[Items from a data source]
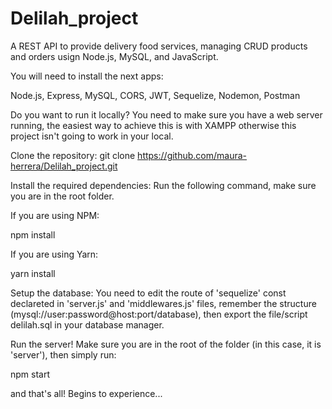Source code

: # Delilah_project

A REST API to provide delivery food services, managing CRUD products and orders usign Node.js, MySQL, and JavaScript.

You will need to install the next apps:

Node.js, Express, MySQL, CORS, JWT, Sequelize, Nodemon, Postman

Do you want to run it locally?
You need to make sure you have a web server running, the easiest way to achieve this is with XAMPP otherwise this project isn't going to work in your local.

Clone the repository:
git clone https://github.com/maura-herrera/Delilah_project.git

Install the required dependencies:
Run the following command, make sure you are in the root folder.

If you are using NPM:

npm install

If you are using Yarn:

yarn install

Setup the database:
You need to edit the route of 'sequelize' const declareted in 'server.js' and 'middlewares.js' files, remember the structure (mysql://user:password@host:port/database), then export the file/script delilah.sql in your database manager.

Run the server!
Make sure you are in the root of the folder (in this case, it is 'server'), then simply run:

npm start

and that's all! Begins to experience...

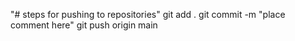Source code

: "# steps for pushing to repositories"
git add .
git commit -m "place comment here"
git push origin main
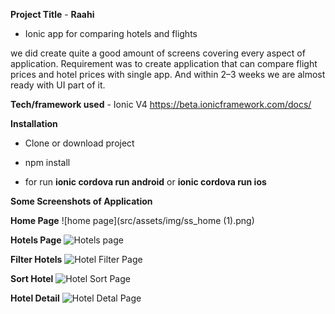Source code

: **Project Title** - **Raahi**

 - Ionic app for comparing hotels and flights

we did create quite a good amount of screens covering every aspect of application. Requirement was to create application that can compare flight prices and hotel prices with single app. And within 2–3 weeks we are almost ready with UI part of it.

**Tech/framework used** - Ionic V4 
https://beta.ionicframework.com/docs/

**Installation**

- Clone or download project

- npm install

- for run **ionic cordova run android** or **ionic cordova run ios**

**Some Screenshots of Application**

**Home Page**
![home page](src/assets/img/ss_home (1).png)

**Hotels Page**
![Hotels page](src/assets/img/ss_hotels.png)

**Filter Hotels**
![Hotel Filter Page](src/assets/img/ss_hotelfilter.png)

**Sort Hotel**
![Hotel Sort Page](src/assets/img/ss_hotelsort.png)

**Hotel Detail**
![Hotel Detal Page](src/assets/img/ss_hoteldetail.png)

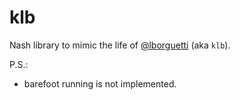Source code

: # klb 

Nash library to mimic the life of [@lborguetti](https://github.com/lborguetti) (aka `klb`).

P.S.: 
- barefoot running is not implemented.
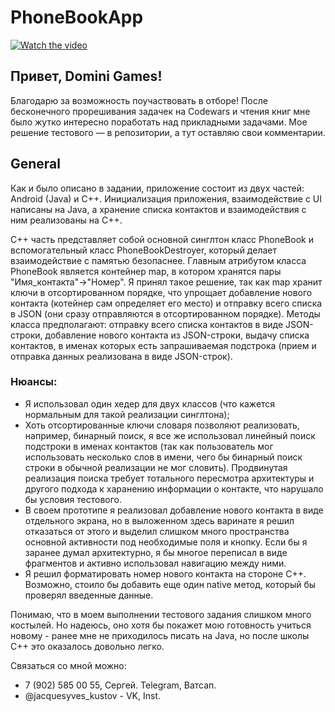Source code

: # PhoneBookApp

[![Watch the video](https://img.youtube.com/shorts/Qrpciz-zXEs/default.jpg)](https://youtube.com/shorts/Qrpciz-zXEs)

## Привет, Domini Games!
Благодарю за возможность поучаствовать в отборе! После бесконечного прорешивания задачек на Codewars и чтения книг мне было жутко интересно поработать над прикладными задачами. Мое решение тестового — в репозитории, а тут оставляю свои комментарии.

## General
Как и было описано в задании, приложение состоит из двух частей: Android (Java) и C++. Инициализация приложения, взаимодействие с UI написаны на Java, а хранение списка контактов и взаимодействия с ним реализованы на C++. 


C++ часть представляет собой основной синглтон класс PhoneBook и вспомогательный класс PhoneBookDestroyer, который делает взаимодействие с памятью безопаснее.
Главным атрибутом класса PhoneBook является контейнер map, в котором хранятся пары "Имя_контакта"->"Номер". Я принял такое решение, так как map хранит ключи в отсортированном порядке, что упрощает добавление нового контакта (котейнер сам определяет его место) и отправку всего списка в JSON (они сразу отправляются в отсортированном порядке). Методы класса предполагают: отправку всего списка контактов в виде JSON-строки, добавление нового контакта из JSON-строки, выдачу списка контактов, в именах которых есть запрашиваемая подстрока (прием и отправка данных реализована в виде JSON-строк).

### Нюансы:
- Я использовал один хедер для двух классов (что кажется нормальным для такой реализации синглтона);
- Хоть отсортированные ключи словаря позволяют реализовать, например, бинарный поиск, я все же использовал линейный поиск подстроки в именах контактов (так как пользователь мог использовать несколько слов в имени, чего бы бинарный поиск строки в обычной реализации не мог словить). Продвинутая реализация поиска требует тотального пересмотра архитектуры и другого подхода к харанению информации о контакте, что нарушало бы условия тестового.
- В своем прототипе я реализовал добавление нового контакта в виде отдельного экрана, но в выложенном здесь варинате я решил отказаться от этого и выделил слишком много пространства основной активности под необходимые поля и кнопку. Если бы я заранее думал архитектурно, я бы многое переписал в виде фрагментов и активно использовал навигацию между ними.
- Я решил форматировать номер нового контакта на стороне C++. Возможно, стоило бы добавить еще один native метод, который бы проверял введенные данные.

Понимаю, что в моем выполнении тестового задания слишком много костылей. Но надеюсь, оно хотя бы покажет мою готовность учиться новому - ранее мне не приходилось писать на Java, но после школы C++ это оказалось довольно легко.

Связаться со мной можно:
- 7 (902) 585 00 55, Сергей. Telegram, Ватсап.
- @jacquesyves_kustov - VK, Inst.
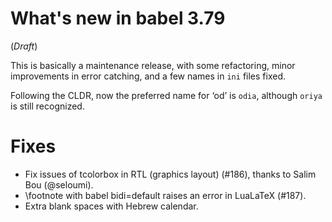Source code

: # What's new in babel 3.79

(*Draft*)

This is basically a maintenance release, with some refactoring,
minor improvements in error catching, and a few names in `ini` files
fixed. 

Following the CLDR, now the preferred name for ‘od’ is `odia`, although
`oriya` is still recognized.

# Fixes

* Fix issues of tcolorbox in RTL (graphics layout) (#186), thanks to
  Salim Bou (@seloumi).
* \footnote with babel bidi=default raises an error in LuaLaTeX (#187).
* Extra blank spaces with Hebrew calendar.

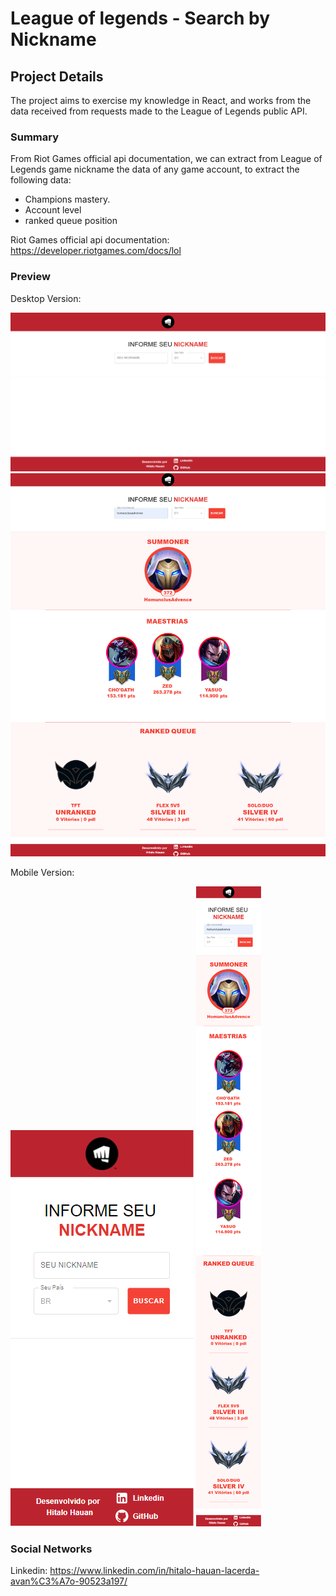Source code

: # League of legends - Search by Nickname

## Project Details

The project aims to exercise my knowledge in React, and works from the data received from requests made to the League of Legends public API.

### Summary

From Riot Games official api documentation, we can extract from League of Legends game nickname the data of any game account, 
to extract the following data:

- Champions mastery.
- Account level
- ranked queue position

Riot Games official api documentation: https://developer.riotgames.com/docs/lol

### Preview

Desktop Version:

![](./public/assets/desktopIni.png)
![](./public/assets/desktopMain.png)

Mobile Version:

![](./public/assets/mobileIni.png)
![](./public/assets/mobileMain.png)

### Social Networks

Linkedin: https://www.linkedin.com/in/hitalo-hauan-lacerda-avan%C3%A7o-90523a197/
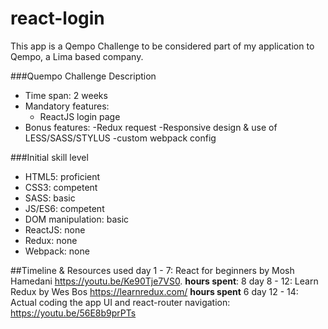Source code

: # react-login

This app is a Qempo Challenge to be considered part of my application to Qempo, a Lima based company.

###Quempo Challenge Description
- Time span: 2 weeks
- Mandatory features:
  - ReactJS login page
- Bonus features:
  -Redux request
  -Responsive design & use of LESS/SASS/STYLUS
  -custom webpack config

###Initial skill level
- HTML5: proficient
- CSS3: competent
- SASS: basic
- JS/ES6: competent
- DOM manipulation: basic
- ReactJS: none
- Redux: none
- Webpack: none

##Timeline & Resources used
day 1 - 7: React for beginners by Mosh Hamedani https://youtu.be/Ke90Tje7VS0. 
           **hours spent**: 8
day 8 - 12: Learn Redux by Wes Bos https://learnredux.com/
            **hours spent** 6
day 12 - 14: Actual coding the app
             UI and react-router navigation: https://youtu.be/56E8b9prPTs
           
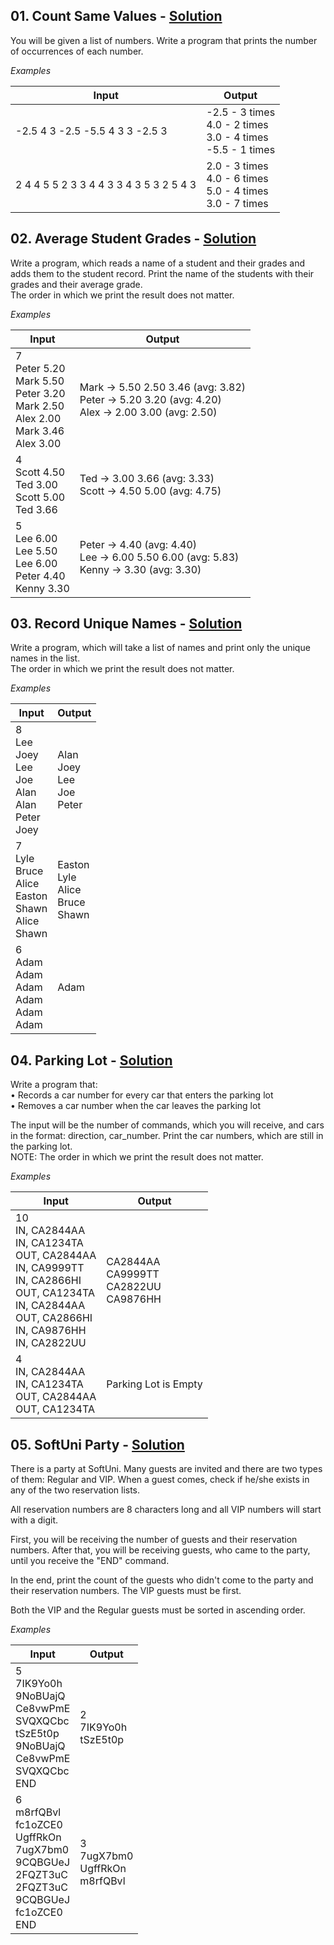 ## **01.	Count Same Values -** [Solution](https://github.com/elenaborisova/Python-Advanced/blob/main/03.%20Tuples%20and%20Sets%20-%20Lab/01_count_same_values.py)
You will be given a list of numbers. Write a program that prints the number of occurrences of each number.

*Examples*

|                  Input                  |      Output       |
|-----------------------------------------|-------------------|
|-2.5 4 3 -2.5 -5.5 4 3 3 -2.5 3          |-2.5 - 3 times<br>4.0 - 2 times<br>3.0 - 4 times<br>-5.5 - 1 times  |
|2 4 4 5 5 2 3 3 4 4 3 3 4 3 5 3 2 5 4 3  |2.0 - 3 times<br>4.0 - 6 times<br>5.0 - 4 times<br>3.0 - 7 times    |



## **02.	Average Student Grades -** [Solution](https://github.com/elenaborisova/Python-Advanced/blob/main/03.%20Tuples%20and%20Sets%20-%20Lab/02_average_student_grades.py)
Write a program, which reads a name of a student and their grades and adds them to the student record. Print the  name of the students with their grades and their average grade.   
The order in which we print the result does not matter.

*Examples*

|       Input       |                 Output                 |
|-------------------|----------------------------------------|
|7<br>Peter 5.20<br>Mark 5.50<br>Peter 3.20<br>Mark 2.50<br>Alex 2.00<br>Mark 3.46<br>Alex 3.00 |Mark -> 5.50 2.50 3.46 (avg: 3.82)<br>Peter -> 5.20 3.20 (avg: 4.20)<br>Alex -> 2.00 3.00 (avg: 2.50) |
|4<br>Scott 4.50<br>Ted 3.00<br>Scott 5.00<br>Ted 3.66                                          |Ted -> 3.00 3.66 (avg: 3.33)<br>Scott -> 4.50 5.00 (avg: 4.75)                                        |
|5<br>Lee 6.00<br>Lee 5.50<br>Lee 6.00<br>Peter 4.40<br>Kenny 3.30                              |Peter -> 4.40 (avg: 4.40)<br>Lee -> 6.00 5.50 6.00 (avg: 5.83)<br>Kenny -> 3.30 (avg: 3.30)           |



## **03.	Record Unique Names -** [Solution](https://github.com/elenaborisova/Python-Advanced/blob/main/03.%20Tuples%20and%20Sets%20-%20Lab/03_record_unique_names.py)
Write a program, which will take a list of names and print only the unique names in the list.  
The order in which we print the result does not matter.

*Examples*

|       Input       |      Output       |
|-------------------|-------------------|
|8<br>Lee<br>Joey<br>Lee<br>Joe<br>Alan<br>Alan<br>Peter<br>Joey          |Alan<br>Joey<br>Lee<br>Joe<br>Peter          |
|7<br>Lyle<br>Bruce<br>Alice<br>Easton<br>Shawn<br>Alice<br>Shawn         |Easton<br>Lyle<br>Alice<br>Bruce<br>Shawn    |
|6<br>Adam<br>Adam<br>Adam<br>Adam<br>Adam<br>Adam                        |Adam                                         |



## **04.	Parking Lot -** [Solution](https://github.com/elenaborisova/Python-Advanced/blob/main/03.%20Tuples%20and%20Sets%20-%20Lab/04_parking_lot.py)
Write a program that:  
•	Records a car number for every car that enters the parking lot  
•	Removes a car number when the car leaves the parking lot  

The input will be the number of commands, which you will receive, and cars in the format: direction, car_number. Print the car numbers, which are still in the parking lot.  
NOTE: The order in which we print the result does not matter.

*Examples*


|       Input       |      Output       |
|-------------------|-------------------|
|10<br>IN, CA2844AA<br>IN, CA1234TA<br>OUT, CA2844AA<br>IN, CA9999TT<br>IN, CA2866HI<br>OUT, CA1234TA<br>IN, CA2844AA<br>OUT, CA2866HI<br>IN, CA9876HH<br>IN, CA2822UU |CA2844AA<br>CA9999TT<br>CA2822UU<br>CA9876HH   |
|4<br>IN, CA2844AA<br>IN, CA1234TA<br>OUT, CA2844AA<br>OUT, CA1234TA                                                                                                   |Parking Lot is Empty                           |



## **05.	SoftUni Party -** [Solution](https://github.com/elenaborisova/Python-Advanced/blob/main/03.%20Tuples%20and%20Sets%20-%20Lab/05_softuni_party.py)
There is a party at SoftUni. Many guests are invited and there are two types of them: Regular and VIP. When a guest comes, check if he/she exists in any of the two reservation lists.

All reservation numbers are 8 characters long and all VIP numbers will start with a digit.

First, you will be receiving the number of guests and their reservation numbers. After that, you will be receiving guests, who came to the party, until you receive the "END" command.

In the end, print the count of the guests who didn't come to the party and their reservation numbers. The VIP guests must be first.

Both the VIP and the Regular guests must be sorted in ascending order.

*Examples*

|       Input       |      Output       |
|-------------------|-------------------|
|5<br>7IK9Yo0h<br>9NoBUajQ<br>Ce8vwPmE<br>SVQXQCbc<br>tSzE5t0p<br>9NoBUajQ<br>Ce8vwPmE<br>SVQXQCbc<br>END              |2<br>7IK9Yo0h<br>tSzE5t0p                  |
|6<br>m8rfQBvl<br>fc1oZCE0<br>UgffRkOn<br>7ugX7bm0<br>9CQBGUeJ<br>2FQZT3uC<br>2FQZT3uC<br>9CQBGUeJ<br>fc1oZCE0<br>END  |3<br>7ugX7bm0<br>UgffRkOn<br>m8rfQBvl      |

_PROBLEM REQUIREMENTS_
Print the data above from its first line through the line that has "- npm install", exactly and with nothing else, omitting pictures.

_TASK RESULT_
Source code

: # Delilah_project

A REST API to provide delivery food services, managing CRUD products and orders usign Node.js, MySQL, and JavaScript.

You will need to install the next apps:

Node.js, Express, MySQL, CORS, JWT, Sequelize, Nodemon, Postman

Do you want to run it locally?
You need to make sure you have a web server running, the easiest way to achieve this is with XAMPP otherwise this project isn't going to work in your local.

Clone the repository:
git clone https://github.com/maura-herrera/Delilah_project.git

Install the required dependencies:
Run the following command, make sure you are in the root folder.

If you are using NPM:

npm install

If you are using Yarn:

yarn install

Setup the database:
You need to edit the route of 'sequelize' const declareted in 'server.js' and 'middlewares.js' files, remember the structure (mysql://user:password@host:port/database), then export the file/script delilah.sql in your database manager.

Run the server!
Make sure you are in the root of the folder (in this case, it is 'server'), then simply run:

npm start

and that's all! Begins to experience...

Source code

: "# steps for pushing to repositories"
git add .
git commit -m "place comment here"
git push origin main
Source code

: **Project Title** - **Raahi**

 - Ionic app for comparing hotels and flights

we did create quite a good amount of screens covering every aspect of application. Requirement was to create application that can compare flight prices and hotel prices with single app. And within 2–3 weeks we are almost ready with UI part of it.

**Tech/framework used** - Ionic V4 
https://beta.ionicframework.com/docs/

**Installation**

- Clone or download project

- npm install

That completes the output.